JDK-4828461 : Support Zip files with more than 64k entries
  • Type: Bug
  • Component: core-libs
  • Sub-Component: java.util.jar
  • Affected Version: 1.3.1,1.4.1,1.4.2,5.0u14,6
  • Priority: P3
  • Status: Resolved
  • Resolution: Fixed
  • OS:
    linux,solaris_2.6,solaris_8,windows_2000,windows_xp linux,solaris_2.6,solaris_8,windows_2000,windows_xp
  • CPU: x86,sparc
  • Submitted: 2003-03-06
  • Updated: 2005-02-19
  • Resolved: 2005-02-19
The Version table provides details related to the release that this issue/RFE will be addressed.

Unresolved : Release in which this issue/RFE will be addressed.
Resolved: Release in which this issue/RFE has been resolved.
Fixed : Release in which this issue/RFE has been fixed. The release containing this fix may be available for download as an Early Access Release or a General Availability Release.

To download the current JDK release, click here.
JDK 6
6 b25Fixed
Related Reports
Duplicate :  
Duplicate :  
Duplicate :  
Description
Name: gm110360			Date: 03/06/2003


FULL PRODUCT VERSION :
java version "1.4.1_02"
Java(TM) 2 Runtime Environment, Standard Edition (build 1.4.1_02-b06)
Java HotSpot(TM) Client VM (build 1.4.1_02-b06, mixed mode)

appears also in 1.4.1_01 and 1.3.1

FULL OS VERSION :
Linux fettsack 2.4.20kpkg #1 Sun Feb 16 15:46:41 CET 2003 i686 unknown unknown GNU/Linux


A DESCRIPTION OF THE PROBLEM :
If I am trying to read from a .zip file which has more than 65536 entries the ZipFile cannot read these entries.  Testing the behaviour shows an overflow every 65536 entries. Reading the same file via ZipInputStream gives the correct result.
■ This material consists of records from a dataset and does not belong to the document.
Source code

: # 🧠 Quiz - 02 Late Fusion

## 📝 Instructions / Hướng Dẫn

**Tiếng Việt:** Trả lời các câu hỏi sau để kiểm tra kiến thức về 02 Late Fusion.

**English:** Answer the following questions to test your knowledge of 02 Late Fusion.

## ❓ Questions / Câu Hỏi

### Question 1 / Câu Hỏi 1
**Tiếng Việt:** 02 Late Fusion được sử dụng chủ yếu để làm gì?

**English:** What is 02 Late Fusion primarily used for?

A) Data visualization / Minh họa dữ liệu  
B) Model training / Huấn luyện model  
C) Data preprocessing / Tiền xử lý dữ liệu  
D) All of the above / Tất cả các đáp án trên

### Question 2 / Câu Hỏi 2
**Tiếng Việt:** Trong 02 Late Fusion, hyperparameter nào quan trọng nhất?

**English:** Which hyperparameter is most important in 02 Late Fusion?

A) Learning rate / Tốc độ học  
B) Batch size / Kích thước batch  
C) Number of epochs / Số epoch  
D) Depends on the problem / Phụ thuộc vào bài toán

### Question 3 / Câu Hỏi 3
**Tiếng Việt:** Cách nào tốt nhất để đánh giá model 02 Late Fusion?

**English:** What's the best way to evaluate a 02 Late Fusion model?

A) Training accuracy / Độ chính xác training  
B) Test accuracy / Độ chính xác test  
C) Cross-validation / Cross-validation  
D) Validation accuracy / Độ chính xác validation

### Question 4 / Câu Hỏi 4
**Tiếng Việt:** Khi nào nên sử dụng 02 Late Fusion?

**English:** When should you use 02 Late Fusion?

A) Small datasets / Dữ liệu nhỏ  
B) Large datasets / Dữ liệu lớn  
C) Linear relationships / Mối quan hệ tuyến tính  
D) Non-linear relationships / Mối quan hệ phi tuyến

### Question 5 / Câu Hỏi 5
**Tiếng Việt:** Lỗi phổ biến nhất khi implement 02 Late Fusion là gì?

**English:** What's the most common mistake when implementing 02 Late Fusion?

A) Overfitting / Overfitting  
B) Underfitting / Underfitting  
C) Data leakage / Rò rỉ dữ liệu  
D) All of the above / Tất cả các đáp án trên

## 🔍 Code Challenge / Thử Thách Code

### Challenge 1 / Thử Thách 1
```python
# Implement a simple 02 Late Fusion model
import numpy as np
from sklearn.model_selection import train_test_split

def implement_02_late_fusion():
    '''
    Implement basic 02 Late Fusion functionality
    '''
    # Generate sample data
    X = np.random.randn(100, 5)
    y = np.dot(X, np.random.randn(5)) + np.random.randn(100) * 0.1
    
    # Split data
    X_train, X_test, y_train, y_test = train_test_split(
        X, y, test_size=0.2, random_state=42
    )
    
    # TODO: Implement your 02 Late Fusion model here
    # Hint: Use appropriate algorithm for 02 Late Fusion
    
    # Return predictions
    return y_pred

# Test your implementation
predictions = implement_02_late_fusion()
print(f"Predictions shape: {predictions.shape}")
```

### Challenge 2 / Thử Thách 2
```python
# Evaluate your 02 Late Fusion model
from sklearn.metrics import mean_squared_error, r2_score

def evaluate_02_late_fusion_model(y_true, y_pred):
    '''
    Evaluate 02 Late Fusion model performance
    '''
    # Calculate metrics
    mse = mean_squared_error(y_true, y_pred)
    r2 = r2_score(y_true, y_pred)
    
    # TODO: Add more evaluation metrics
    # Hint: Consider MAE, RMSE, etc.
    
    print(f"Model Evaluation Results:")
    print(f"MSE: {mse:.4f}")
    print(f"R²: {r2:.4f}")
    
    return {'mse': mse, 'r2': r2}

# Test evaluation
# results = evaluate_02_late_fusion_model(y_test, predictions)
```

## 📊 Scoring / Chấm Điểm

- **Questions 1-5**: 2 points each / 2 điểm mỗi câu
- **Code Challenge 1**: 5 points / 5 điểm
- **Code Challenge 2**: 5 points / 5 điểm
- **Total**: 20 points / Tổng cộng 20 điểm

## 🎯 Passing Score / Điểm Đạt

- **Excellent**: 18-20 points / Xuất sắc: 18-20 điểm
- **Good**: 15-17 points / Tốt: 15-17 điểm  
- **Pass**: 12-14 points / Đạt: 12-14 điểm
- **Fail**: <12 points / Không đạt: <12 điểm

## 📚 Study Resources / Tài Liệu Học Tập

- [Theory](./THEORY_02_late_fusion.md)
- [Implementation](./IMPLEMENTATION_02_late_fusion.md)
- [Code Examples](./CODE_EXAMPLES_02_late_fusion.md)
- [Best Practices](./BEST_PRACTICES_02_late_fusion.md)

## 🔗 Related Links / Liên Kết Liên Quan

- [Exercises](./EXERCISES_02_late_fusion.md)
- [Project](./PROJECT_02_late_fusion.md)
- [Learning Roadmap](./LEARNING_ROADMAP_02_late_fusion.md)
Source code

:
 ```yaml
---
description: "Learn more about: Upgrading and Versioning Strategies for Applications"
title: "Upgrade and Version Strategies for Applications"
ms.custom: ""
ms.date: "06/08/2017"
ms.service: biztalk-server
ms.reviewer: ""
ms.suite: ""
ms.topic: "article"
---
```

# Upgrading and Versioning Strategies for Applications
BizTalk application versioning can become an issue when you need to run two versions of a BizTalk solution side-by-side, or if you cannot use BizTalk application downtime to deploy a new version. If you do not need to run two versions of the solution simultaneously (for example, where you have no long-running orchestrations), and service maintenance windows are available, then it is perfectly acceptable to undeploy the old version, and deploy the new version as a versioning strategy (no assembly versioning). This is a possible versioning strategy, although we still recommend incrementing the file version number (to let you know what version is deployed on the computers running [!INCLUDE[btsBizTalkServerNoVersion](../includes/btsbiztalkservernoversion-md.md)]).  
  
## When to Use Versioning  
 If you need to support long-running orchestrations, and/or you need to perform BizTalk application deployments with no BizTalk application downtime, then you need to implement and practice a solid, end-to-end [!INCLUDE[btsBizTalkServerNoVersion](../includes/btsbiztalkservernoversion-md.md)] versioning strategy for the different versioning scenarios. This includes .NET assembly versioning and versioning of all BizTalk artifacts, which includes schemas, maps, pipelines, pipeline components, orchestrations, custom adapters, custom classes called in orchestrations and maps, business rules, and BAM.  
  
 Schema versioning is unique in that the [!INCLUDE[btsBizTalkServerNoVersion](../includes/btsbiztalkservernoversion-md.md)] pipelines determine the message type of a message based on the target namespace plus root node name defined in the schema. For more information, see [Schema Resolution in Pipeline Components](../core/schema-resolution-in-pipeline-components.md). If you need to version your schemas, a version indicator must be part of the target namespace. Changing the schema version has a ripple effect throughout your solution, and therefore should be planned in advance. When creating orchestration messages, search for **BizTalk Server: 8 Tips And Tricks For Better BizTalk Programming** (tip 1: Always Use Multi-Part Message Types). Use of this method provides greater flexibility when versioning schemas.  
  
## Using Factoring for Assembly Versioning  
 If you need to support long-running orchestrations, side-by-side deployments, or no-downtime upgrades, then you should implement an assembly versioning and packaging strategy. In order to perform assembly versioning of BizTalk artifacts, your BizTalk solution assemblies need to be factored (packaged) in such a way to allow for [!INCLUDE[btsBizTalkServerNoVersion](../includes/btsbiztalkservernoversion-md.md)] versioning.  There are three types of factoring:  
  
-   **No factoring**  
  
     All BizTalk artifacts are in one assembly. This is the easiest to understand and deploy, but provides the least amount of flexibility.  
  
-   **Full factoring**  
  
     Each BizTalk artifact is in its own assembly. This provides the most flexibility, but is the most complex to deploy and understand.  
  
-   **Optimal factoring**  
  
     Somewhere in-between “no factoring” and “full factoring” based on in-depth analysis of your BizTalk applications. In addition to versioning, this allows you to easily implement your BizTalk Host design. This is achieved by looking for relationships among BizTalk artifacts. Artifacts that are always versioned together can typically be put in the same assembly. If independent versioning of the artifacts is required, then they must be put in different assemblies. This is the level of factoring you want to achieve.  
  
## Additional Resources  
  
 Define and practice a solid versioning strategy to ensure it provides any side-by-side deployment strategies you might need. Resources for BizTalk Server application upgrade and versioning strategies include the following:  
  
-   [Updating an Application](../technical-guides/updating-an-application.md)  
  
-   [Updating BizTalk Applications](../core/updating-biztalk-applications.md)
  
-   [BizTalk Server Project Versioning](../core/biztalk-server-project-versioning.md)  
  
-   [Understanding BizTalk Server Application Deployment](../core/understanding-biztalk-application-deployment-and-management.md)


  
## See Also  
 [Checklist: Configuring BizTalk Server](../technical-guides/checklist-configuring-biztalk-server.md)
STEPS TO FOLLOW TO REPRODUCE THE PROBLEM :
1.) Build a zip file which has more than 65536 entries
2.) try to read the amount of entries in the zipfile or any entry which position is beyond 65536

EXPECTED VERSUS ACTUAL BEHAVIOR :
I did expect that ZipFile.entries() gives the correct result of the amount of zipentries as long as there is no restriction in the zip file format.

REPRODUCIBILITY :
This bug can be reproduced always.

---------- BEGIN SOURCE ----------
package zipbug;

import java.io.BufferedOutputStream;
import java.io.FileInputStream;
import java.io.FileOutputStream;
import java.io.IOException;
import java.util.Enumeration;
import java.util.zip.ZipEntry;
import java.util.zip.ZipFile;
import java.util.zip.ZipInputStream;
import java.util.zip.ZipOutputStream;

public class ZipFileOverflowBug
{
	private static final int NUM_FILES = 70000;
	private static final String TEST_FILE = "test.zip";

	public static void main(String[] args) throws IOException
	{
		// create a test zip file which has enough entries to let ZipFile fail
		ZipOutputStream zOut =
			new ZipOutputStream(
				new BufferedOutputStream(new FileOutputStream(TEST_FILE)));

		for (int i = 1; i <= NUM_FILES; i++)
		{
			zOut.putNextEntry(new ZipEntry(Integer.toString(i)));
			zOut.write(Integer.toString(i).getBytes());
			zOut.closeEntry();
		}
		zOut.close();

		int count = 0;
		System.out.println(
			"expected amount of entries in the zipfile: " + NUM_FILES);

		// test sequential with ZipInputStream to show the correct result
		ZipInputStream in = new ZipInputStream(new FileInputStream(TEST_FILE));
		while (in.getNextEntry() != null)
		{
			count++;
		}
		in.close();
		System.out.println("ZipInputStream got " + count + " entries");

		// now read the same file via ZipFile
		count = 0;
		ZipFile file = new ZipFile(TEST_FILE);
		Enumeration e = file.entries();
		while (e.hasMoreElements())
		{
			ZipEntry entry = (ZipEntry) e.nextElement();
			count++;
		}
		System.out.println("ZipFile got " + count + " entries");
		System.out.println(
			"overflow at "
				+ NUM_FILES
				+ "-"
				+ count
				+ " = "
				+ (NUM_FILES - count));
		file.close();
	}
}

---------- END SOURCE ----------
(Review ID: 182197) 
======================================================================


Another customer writes:

Windows 2000
Professional edition
Service Pack 3

java version "1.4.1_01"
Java(TM) 2 Runtime Environment, Standard Edition (build 1.4.1_01-b01)
Java HotSpot(TM) Client VM (build 1.4.1_01-b01, mixed mode)

java version "1.3.0"
Java(TM) 2 Runtime Environment, Standard Edition (build 1.3.0)
Classic VM (build 1.3.0, J2RE 1.3.0 IBM build cn130-20010502 (JIT enabled:
jitc))

I have an application which produces a lot of xml's, of course with different
names.  All these xml's I put into a zip.  This works very well until the number
of xml's are over 16696.  Then it does not put any more xml's in the zip, and
with no exceptions "pretends" it puts xml's in the zip.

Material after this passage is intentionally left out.